What this comparison ultimately illuminates is a divergence in cinema’s therapeutic potential. Kieślowski’s film, for all its beauty and formal brilliance, presents a harrowing vision of healing as the painful, deliberate reconstruction of a shattered self. Julie must eventually accept her past, finish the song, and reconnect with the world, but it is a process of stitching a wound, of reassembling fragments. Her final liberation is a return to a recognizable, whole subjectivity. Weerasethakul’s cinema gestures toward a different kind of peace.
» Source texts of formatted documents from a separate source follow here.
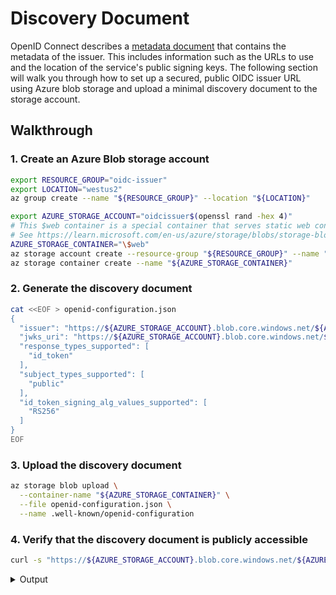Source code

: # Discovery Document

<!-- toc -->

OpenID Connect describes a [metadata document][1] that contains the metadata of the issuer. This includes information such as the URLs to use and the location of the service's public signing keys. The following section will walk you through how to set up a secured, public OIDC issuer URL using Azure blob storage and upload a minimal discovery document to the storage account.

## Walkthrough

### 1. Create an Azure Blob storage account

```bash
export RESOURCE_GROUP="oidc-issuer"
export LOCATION="westus2"
az group create --name "${RESOURCE_GROUP}" --location "${LOCATION}"

export AZURE_STORAGE_ACCOUNT="oidcissuer$(openssl rand -hex 4)"
# This $web container is a special container that serves static web content without requiring public access enablement.
# See https://learn.microsoft.com/en-us/azure/storage/blobs/storage-blob-static-website
AZURE_STORAGE_CONTAINER="\$web"
az storage account create --resource-group "${RESOURCE_GROUP}" --name "${AZURE_STORAGE_ACCOUNT}"
az storage container create --name "${AZURE_STORAGE_CONTAINER}"
```

### 2. Generate the discovery document

```bash
cat <<EOF > openid-configuration.json
{
  "issuer": "https://${AZURE_STORAGE_ACCOUNT}.blob.core.windows.net/${AZURE_STORAGE_CONTAINER}/",
  "jwks_uri": "https://${AZURE_STORAGE_ACCOUNT}.blob.core.windows.net/${AZURE_STORAGE_CONTAINER}/openid/v1/jwks",
  "response_types_supported": [
    "id_token"
  ],
  "subject_types_supported": [
    "public"
  ],
  "id_token_signing_alg_values_supported": [
    "RS256"
  ]
}
EOF
```

### 3. Upload the discovery document

```bash
az storage blob upload \
  --container-name "${AZURE_STORAGE_CONTAINER}" \
  --file openid-configuration.json \
  --name .well-known/openid-configuration
```

### 4. Verify that the discovery document is publicly accessible

```bash
curl -s "https://${AZURE_STORAGE_ACCOUNT}.blob.core.windows.net/${AZURE_STORAGE_CONTAINER}/.well-known/openid-configuration"
```

<details>
<summary>Output</summary>

```json
{
  "issuer": "https://<REDACTED>.blob.core.windows.net/oidc-test/",
  "jwks_uri": "https://<REDACTED>.blob.core.windows.net/oidc-test/openid/v1/jwks",
  "response_types_supported": [
    "id_token"
  ],
  "subject_types_supported": [
    "public"
  ],
  "id_token_signing_alg_values_supported": [
    "RS256"
  ]
}
```

[1]: https://openid.net/specs/openid-connect-discovery-1_0.html#ProviderConfig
It does not propose we fix what is broken. Instead, it suggests that the very idea of a stable, unitary self might be an illusion we can choose to release.
As I reflect on these two films, I am left with a resonant question about the nature of time, trauma, and the cinematic tools we use to represent them. Does the cut in time leave a scar, a clean line marking a permanent separation from what came before? Or is it an opening, a fissure in the solid wall of the present through which the ghosts of other times, other lives, and other selves might gently pass? Three Colors: Blue builds a magnificent monument to the scar. Uncle Boonmee teaches us, with profound quietude, how to live within the opening. It suggests that perhaps the most radical form of healing lies not in remembering our past lives, but in accepting that our one, present life is already porous enough to contain them all.